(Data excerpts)
┄┄┄┄┄┄
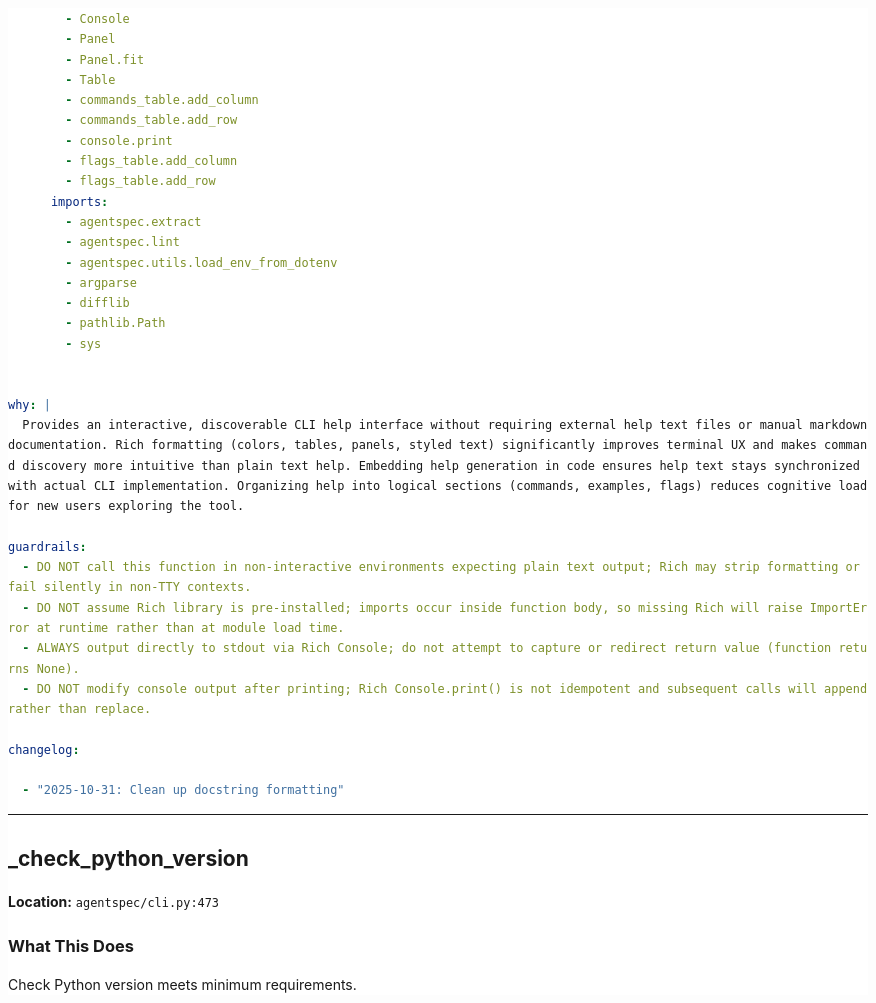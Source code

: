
 ```yaml
        - Console
        - Panel
        - Panel.fit
        - Table
        - commands_table.add_column
        - commands_table.add_row
        - console.print
        - flags_table.add_column
        - flags_table.add_row
      imports:
        - agentspec.extract
        - agentspec.lint
        - agentspec.utils.load_env_from_dotenv
        - argparse
        - difflib
        - pathlib.Path
        - sys


why: |
  Provides an interactive, discoverable CLI help interface without requiring external help text files or manual markdown documentation. Rich formatting (colors, tables, panels, styled text) significantly improves terminal UX and makes command discovery more intuitive than plain text help. Embedding help generation in code ensures help text stays synchronized with actual CLI implementation. Organizing help into logical sections (commands, examples, flags) reduces cognitive load for new users exploring the tool.

guardrails:
  - DO NOT call this function in non-interactive environments expecting plain text output; Rich may strip formatting or fail silently in non-TTY contexts.
  - DO NOT assume Rich library is pre-installed; imports occur inside function body, so missing Rich will raise ImportError at runtime rather than at module load time.
  - ALWAYS output directly to stdout via Rich Console; do not attempt to capture or redirect return value (function returns None).
  - DO NOT modify console output after printing; Rich Console.print() is not idempotent and subsequent calls will append rather than replace.

changelog:

  - "2025-10-31: Clean up docstring formatting"
```

---

## _check_python_version

**Location:** `agentspec/cli.py:473`

### What This Does

Check Python version meets minimum requirements.

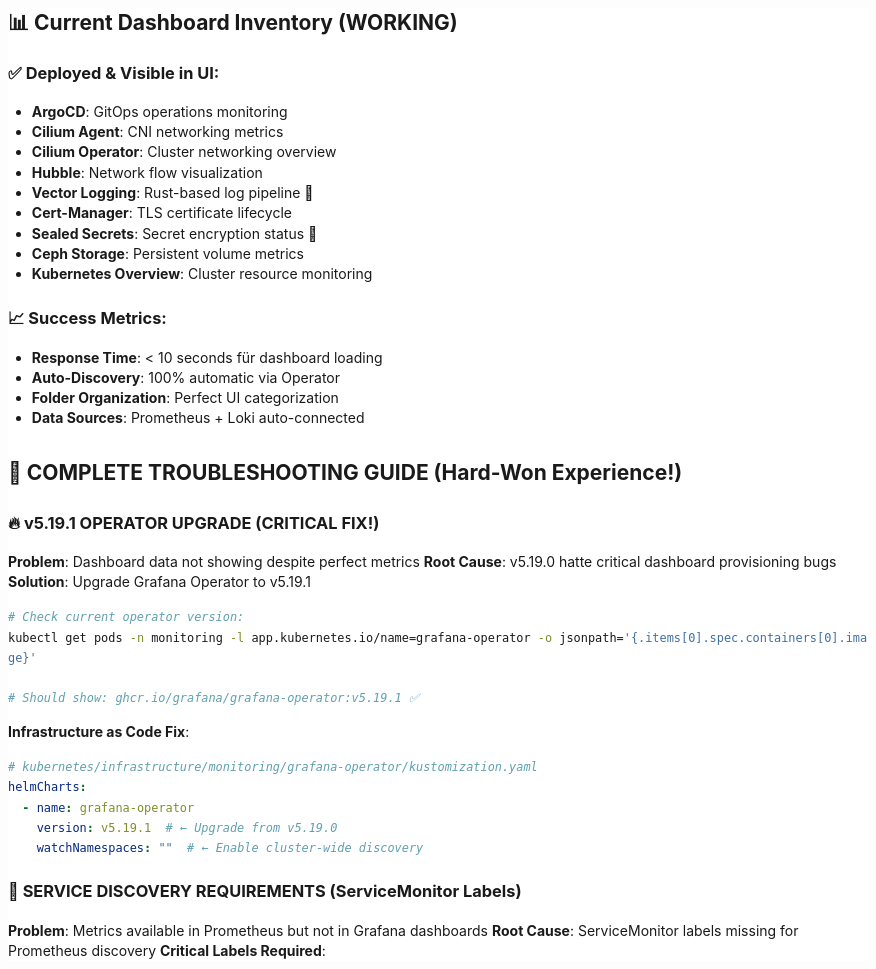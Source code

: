 ## 📊 Current Dashboard Inventory (WORKING)

### ✅ Deployed & Visible in UI:
- **ArgoCD**: GitOps operations monitoring
- **Cilium Agent**: CNI networking metrics
- **Cilium Operator**: Cluster networking overview
- **Hubble**: Network flow visualization
- **Vector Logging**: Rust-based log pipeline 🦀
- **Cert-Manager**: TLS certificate lifecycle
- **Sealed Secrets**: Secret encryption status 🔐
- **Ceph Storage**: Persistent volume metrics
- **Kubernetes Overview**: Cluster resource monitoring

### 📈 Success Metrics:
- **Response Time**: < 10 seconds für dashboard loading
- **Auto-Discovery**: 100% automatic via Operator
- **Folder Organization**: Perfect UI categorization
- **Data Sources**: Prometheus + Loki auto-connected

## 🚨 COMPLETE TROUBLESHOOTING GUIDE (Hard-Won Experience!)

### 🔥 **v5.19.1 OPERATOR UPGRADE (CRITICAL FIX!)**

**Problem**: Dashboard data not showing despite perfect metrics
**Root Cause**: v5.19.0 hatte critical dashboard provisioning bugs
**Solution**: Upgrade Grafana Operator to v5.19.1

```bash
# Check current operator version:
kubectl get pods -n monitoring -l app.kubernetes.io/name=grafana-operator -o jsonpath='{.items[0].spec.containers[0].image}'

# Should show: ghcr.io/grafana/grafana-operator:v5.19.1 ✅
```

**Infrastructure as Code Fix**:
```yaml
# kubernetes/infrastructure/monitoring/grafana-operator/kustomization.yaml
helmCharts:
  - name: grafana-operator
    version: v5.19.1  # ← Upgrade from v5.19.0
    watchNamespaces: ""  # ← Enable cluster-wide discovery
```

### 🎯 **SERVICE DISCOVERY REQUIREMENTS (ServiceMonitor Labels)**

**Problem**: Metrics available in Prometheus but not in Grafana dashboards
**Root Cause**: ServiceMonitor labels missing for Prometheus discovery
**Critical Labels Required**:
┄┄┄┄┄┄
• WORK TASK: Set down exactly the lines of the data above, beginning with the line that has "### 📈 Success" and ending with the line that has "### 🔥 **v5.19.1", and no others.

• RESULT OF THIS TASK:
### 📈 Success Metrics:
- **Response Time**: < 10 seconds für dashboard loading
- **Auto-Discovery**: 100% automatic via Operator
- **Folder Organization**: Perfect UI categorization
- **Data Sources**: Prometheus + Loki auto-connected

## 🚨 COMPLETE TROUBLESHOOTING GUIDE (Hard-Won Experience!)

### 🔥 **v5.19.1 OPERATOR UPGRADE (CRITICAL FIX!)**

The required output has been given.